L'ULTIMO COMMOSSO SALUTO A NICOLA MARZULLI

Notizie dalla Puglia -

di Myriam Di Gemma

Bari, sagrato della Basilica di San Nicola, 15 febbraio 2018, ore 15 e 30: arriva la salma di Nicola Marzulli, comandante della Polizia Locale di Bari, scortato dai suoi uomini in moto a sirene spiegate.

Tutta la Bari istituzionale, militare politica e religiosa c', per dare l'ultimo saluto ad un uomo speciale, ligio al dovere e rispettoso delle leggi e delle istituzioni. Un uomo che ha dato il buon esempio ad una societa'

Officia il rito il Vescovo di Bari, mons.  Cacucci: "Beato l'uomo che non segue il consiglio degli empi e non indugia nella via del peccato, e medita giorno e notte la legge del Signore. Lo dice il salmo 1: qui c'è la descrizione dell'uomo giusto e la via del giusto porta sempre frutti di salvezza. Ogni legge terrena deve essere riflesso della legge eterna del Signore, perché non può essere soltanto il frutto della nostra limitata sapienza umana.  Il nostro Comandante oltre ad avere una fervida fede, amava profondamente il suo lavoro e la sua famiglia. Era ligio al dovere e rispettoso della legge. Ci lascia una grande testimonianza: un uomo giusto che ha rimarcato con la sua vita, l'importanza di essere osservanti della legge." È questa la parte centrale dell'omelia del presule.

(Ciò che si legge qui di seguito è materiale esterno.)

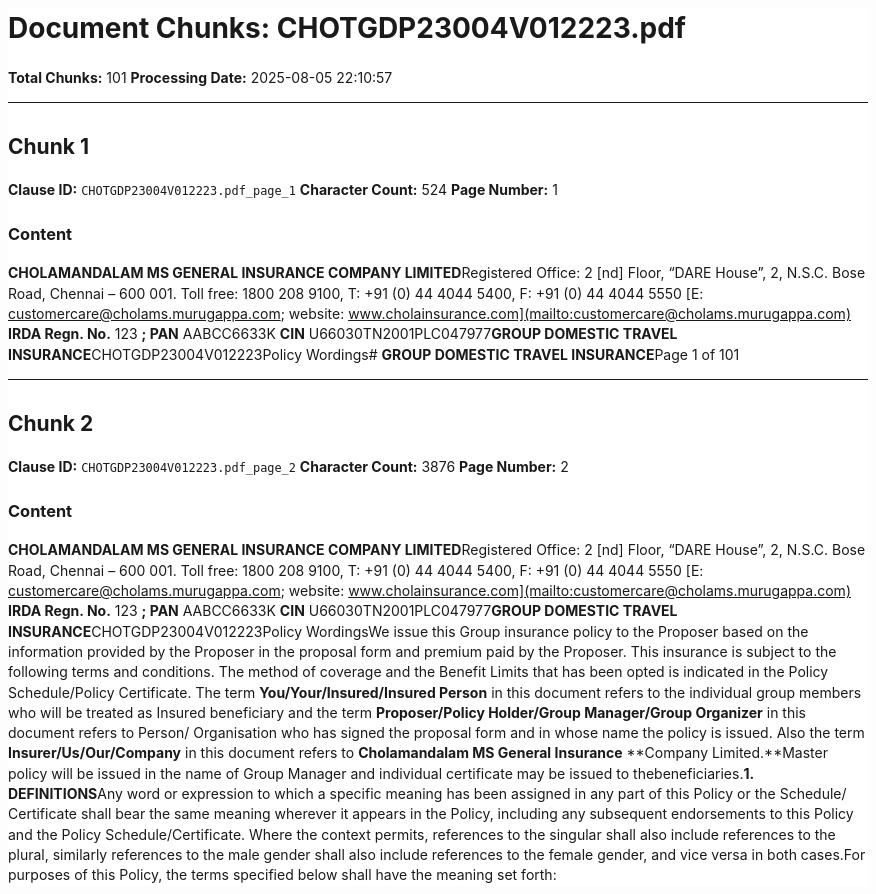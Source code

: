 # Document Chunks: CHOTGDP23004V012223.pdf

**Total Chunks:** 101
**Processing Date:** 2025-08-05 22:10:57

---

## Chunk 1

**Clause ID:** `CHOTGDP23004V012223.pdf_page_1`
**Character Count:** 524
**Page Number:** 1

### Content

**CHOLAMANDALAM MS GENERAL INSURANCE COMPANY LIMITED**Registered Office: 2 [nd] Floor, “DARE House”, 2, N.S.C. Bose Road, Chennai – 600 001.
Toll free: 1800 208 9100, T: +91 (0) 44 4044 5400, F: +91 (0) 44 4044 5550
[E: customercare@cholams.murugappa.com; website: www.cholainsurance.com](mailto:customercare@cholams.murugappa.com)
**IRDA Regn. No.** 123 **; PAN** AABCC6633K **CIN** U66030TN2001PLC047977**GROUP DOMESTIC TRAVEL INSURANCE**CHOTGDP23004V012223Policy Wordings# **GROUP DOMESTIC TRAVEL INSURANCE**Page 1 of 101

---

## Chunk 2

**Clause ID:** `CHOTGDP23004V012223.pdf_page_2`
**Character Count:** 3876
**Page Number:** 2

### Content

**CHOLAMANDALAM MS GENERAL INSURANCE COMPANY LIMITED**Registered Office: 2 [nd] Floor, “DARE House”, 2, N.S.C. Bose Road, Chennai – 600 001.
Toll free: 1800 208 9100, T: +91 (0) 44 4044 5400, F: +91 (0) 44 4044 5550
[E: customercare@cholams.murugappa.com; website: www.cholainsurance.com](mailto:customercare@cholams.murugappa.com)
**IRDA Regn. No.** 123 **; PAN** AABCC6633K **CIN** U66030TN2001PLC047977**GROUP DOMESTIC TRAVEL INSURANCE**CHOTGDP23004V012223Policy WordingsWe issue this Group insurance policy to the Proposer based on the information provided by the Proposer in the
proposal form and premium paid by the Proposer. This insurance is subject to the following terms and conditions.
The method of coverage and the Benefit Limits that has been opted is indicated in the Policy Schedule/Policy
Certificate. The term **You/Your/Insured/Insured Person** in this document refers to the individual group members
who will be treated as Insured beneficiary and the term **Proposer/Policy Holder/Group Manager/Group Organizer**
in this document refers to Person/ Organisation who has signed the proposal form and in whose name the policy is
issued. Also the term **Insurer/Us/Our/Company** in this document refers to **Cholamandalam MS General Insurance**
**Company Limited.**Master policy will be issued in the name of Group Manager and individual certificate may be issued to thebeneficiaries.**1.** **DEFINITIONS**Any word or expression to which a specific meaning has been assigned in any part of this Policy or the Schedule/
Certificate shall bear the same meaning wherever it appears in the Policy, including any subsequent
endorsements to this Policy and the Policy Schedule/Certificate. Where the context permits, references to the
singular shall also include references to the plural, similarly references to the male gender shall also include
references to the female gender, and vice versa in both cases.For purposes of this Policy, the terms specified below shall have the meaning set forth:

Durante la festa di San Sebastiano, patrono della Polizia Locale, Marzulli disse: "Due sono le mie ragioni di vita: la mia famiglia e il lavoro". Un lavoro svolto con grande professionalità e dedizione, un lavoro che sottraeva spesso tempo ai suoi cari. Ricorda la moglie: "Persino di notte, lasciava il telefono acceso, in caso ci fossero delle emergenze".

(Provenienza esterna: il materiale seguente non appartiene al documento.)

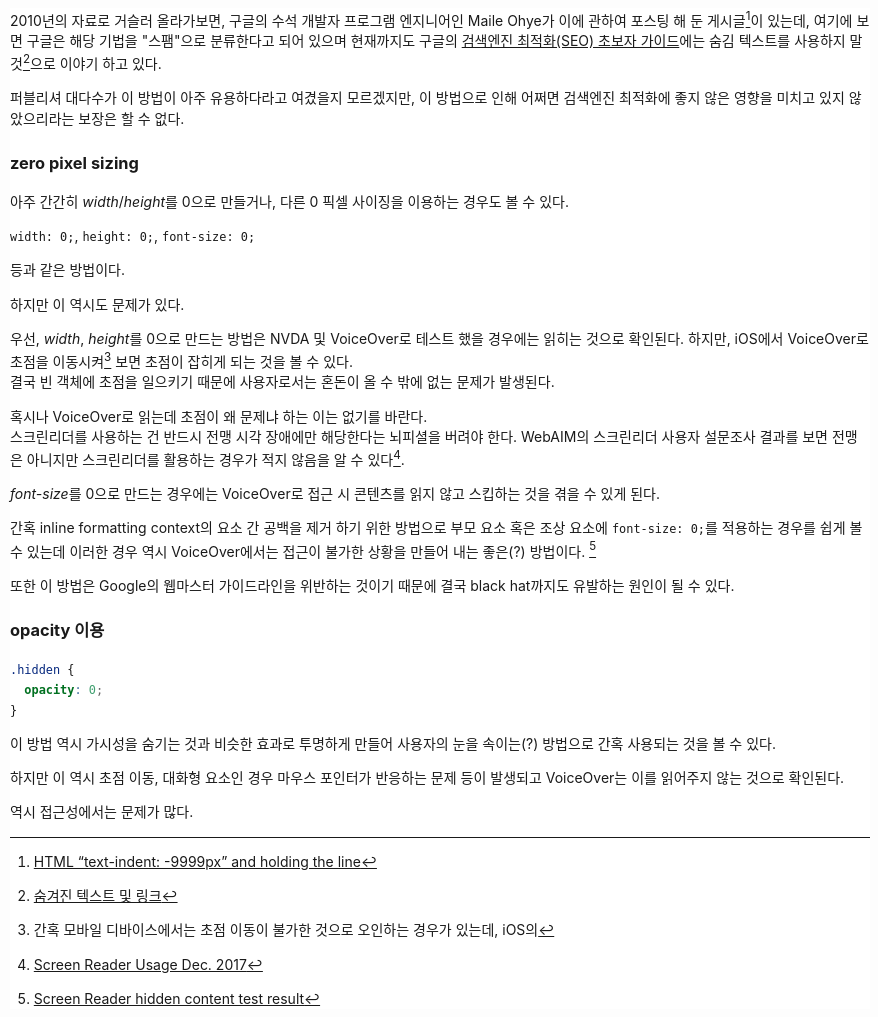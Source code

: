 2010년의 자료로 거슬러 올라가보면, 구글의 수석 개발자 프로그램 엔지니어인 Maile Ohye가
이에 관하여 포스팅 해 둔 게시글[^2]이 있는데, 여기에 보면 구글은 해당 기법을 "스팸"으로
분류한다고 되어 있으며 현재까지도 구글의
[검색엔진 최적화(SEO) 초보자 가이드](https://support.google.com/webmasters/answer/7451184?hl=ko)에는
숨김 텍스트를 사용하지 말 것[^3]으로 이야기 하고 있다.

퍼블리셔 대다수가 이 방법이 아주 유용하다라고 여겼을지 모르겠지만, 이 방법으로 인해 어쩌면
검색엔진 최적화에 좋지 않은 영향을 미치고 있지 않았으리라는 보장은 할 수 없다.

### zero pixel sizing

아주 간간히 <var>width</var>/<var>height</var>를 0으로 만들거나, 다른 0 픽셀 사이징을 이용하는 경우도 볼 수 있다.

<code class="language-css">width: 0;</code>,
<code class="language-css">height: 0;</code>,
<code class="language-css">font-size: 0;</code>

등과 같은 방법이다.

하지만 이 역시도 문제가 있다.

우선, <var>width</var>, <var>height</var>를 0으로 만드는 방법은 NVDA 및 VoiceOver로
테스트 했을 경우에는 읽히는 것으로 확인된다. 하지만, iOS에서 VoiceOver로 초점을 이동시켜[^4]
보면 초점이 잡히게 되는 것을 볼 수 있다. <br>
결국 빈 객체에 초점을 일으키기 때문에 사용자로서는 혼돈이 올 수 밖에 없는 문제가 발생된다.

혹시나 VoiceOver로 읽는데 초점이 왜 문제냐 하는 이는 없기를 바란다. <br>
스크린리더를 사용하는 건 반드시 전맹 시각 장애에만 해당한다는 뇌피셜을 버려야 한다. WebAIM의
스크린리더 사용자 설문조사 결과를 보면 전맹은 아니지만 스크린리더를 활용하는 경우가
적지 않음을 알 수 있다[^5].

<var>font-size</var>를 0으로 만드는 경우에는 VoiceOver로 접근 시 콘텐츠를 읽지 않고 스킵하는 것을
겪을 수 있게 된다.

간혹 inline formatting context의 요소 간 공백을 제거 하기 위한 방법으로 부모 요소 혹은
조상 요소에 <code class="language-css">font-size: 0;</code>를 적용하는 경우를
쉽게 볼 수 있는데 이러한 경우 역시 VoiceOver에서는 접근이 불가한 상황을 만들어 내는
좋은(?) 방법이다. [^6]

또한 이 방법은 Google의 웹마스터 가이드라인을 위반하는 것이기 때문에 결국 black hat까지도
유발하는 원인이 될 수 있다.

### opacity 이용

```css
.hidden {
  opacity: 0;
}
```

이 방법 역시 가시성을 숨기는 것과 비슷한 효과로 투명하게 만들어 사용자의 눈을 속이는(?)
방법으로 간혹 사용되는 것을 볼 수 있다.

하지만 이 역시 초점 이동, 대화형 요소인 경우 마우스 포인터가 반응하는 문제 등이 발생되고
VoiceOver는 이를 읽어주지 않는 것으로 확인된다.

역시 접근성에서는 문제가 많다.


[^1]: Korean Web Content Accessibility Guidelines(한국형 웹 접근성 지침)
[^2]: [HTML “text-indent: -9999px” and holding the line](http://maileohye.com/html-text-indent-not-messing-up-your-rankings/)
[^3]: [숨겨진 텍스트 및 링크](https://support.google.com/webmasters/answer/66353)
[^4]: 간혹 모바일 디바이스에서는 초점 이동이 불가한 것으로 오인하는 경우가 있는데, iOS의
[^5]: [Screen Reader Usage Dec. 2017](https://webaim.org/projects/screenreadersurvey7/#usage)
[^6]: [Screen Reader hidden content test result](https://terrillthompson.com/tests/hiddencontent.html)
[^7]: HTML5 BoilerPlate
[^8]: 이 게시글을 예로 들자면, 첫 문장에 있는 이모티콘 옆에 실제로는 "긁적긁적"이라는
[^9]: [macOS - VoiceOver / Chrome announcing visually hidden text out of order](https://github.com/h5bp/main.css/issues/12) in H5BP github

Simone Di Cagno Abbrescia: "Conobbi Nicola quando andai a pagare una multa. Fu inflessibile e quando diventai sindaco e dovetti nominare il Comandante della Polizia Municipale, non ebbi dubbi. Avevo già il nome giusto: il suo. Quando ho saputo della sua scomparsa, mi è sembrato come se un terremoto si fosse abbattuto su Bari. E' come se fosse venuta meno una colonna portante di questa città! Ciao, grande Comandante!".

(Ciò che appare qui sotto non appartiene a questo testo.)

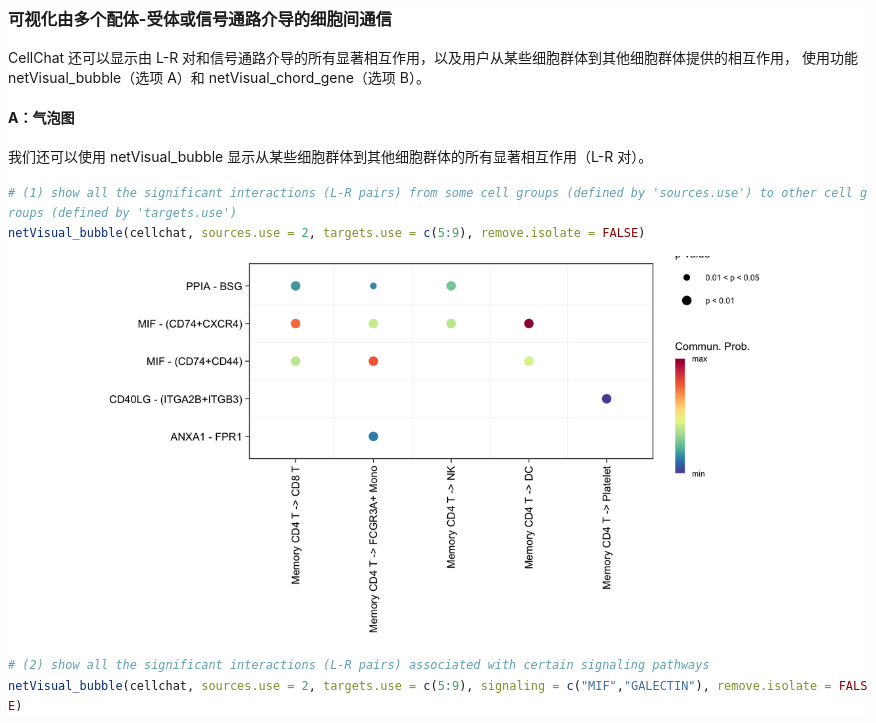 
### 可视化由多个配体-受体或信号通路介导的细胞间通信

CellChat 还可以显示由 L-R 对和信号通路介导的所有显著相互作用，以及用户从某些细胞群体到其他细胞群体提供的相互作用，
使用功能 netVisual_bubble（选项 A）和 netVisual_chord_gene（选项 B）。

#### A：气泡图
我们还可以使用 netVisual_bubble 显示从某些细胞群体到其他细胞群体的所有显著相互作用（L-R 对）。

``` r
# (1) show all the significant interactions (L-R pairs) from some cell groups (defined by 'sources.use') to other cell groups (defined by 'targets.use')
netVisual_bubble(cellchat, sources.use = 2, targets.use = c(5:9), remove.isolate = FALSE)
```

<img src="03-3-1-CellChat单数据集分析_files/figure-html/unnamed-chunk-23-1.png" width="672" style="display: block; margin: auto;" />


``` r
# (2) show all the significant interactions (L-R pairs) associated with certain signaling pathways
netVisual_bubble(cellchat, sources.use = 2, targets.use = c(5:9), signaling = c("MIF","GALECTIN"), remove.isolate = FALSE)
```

Una vigilessa, in rappresentanza del Corpo di Polizia Locale di Bari: "Persone come il nostro Comandante, che hanno lasciato il segno con buoni esempi, non muoiono mai. Non muore mai chi ha rispettato la legge, chi ha difeso, chi si è prodigato per il prossimo senza stancarsi mai. Non muoiono mai perché la loro bontà testimonia che appartengono all'Eternità!".

Il sindaco di Bari, Antonio Decaro, non riesce a trattenere le lacrime: "E' venuta tutta Bari a renderti omaggio, per dimostrarti l'affetto che i baresi hanno sempre avuto nei tuoi confronti. Nicola ha dimostrato con la sua vita a questa città, l'onestà, la dedizione al lavoro e il rispetto per le regole. 'Signor sindaco', mi chiamava così anche quando eravamo da soli o parlavamo al telefono. Aveva un forte rispetto per le istituzioni. Si faceva rispettare non con la forza dell'autorità, ma con la forza dell'autorevolezza. Sono sicuro da lassù che i tuoi occhi che si confonderanno con il colore del cielo, continueranno a proteggere la nostra città. Buon viaggio, Nicola!"

Una folla sinceramente commossa riempie la Basilica, e altra attende fuori al sagrato. I nipotini prediletti piangono sulla bara, il nipote più grande viene consolato dalle dolci parole del suo papà, ma lui scuote la testa. Come per dire: "Nessuno me lo riporterà in vita!" e con lo sguardo sulla foto, accarezza amorevolmente il cappello adagiato sul feretro e dice tra le lacrime: "Ti voglio bene, caro nonno!"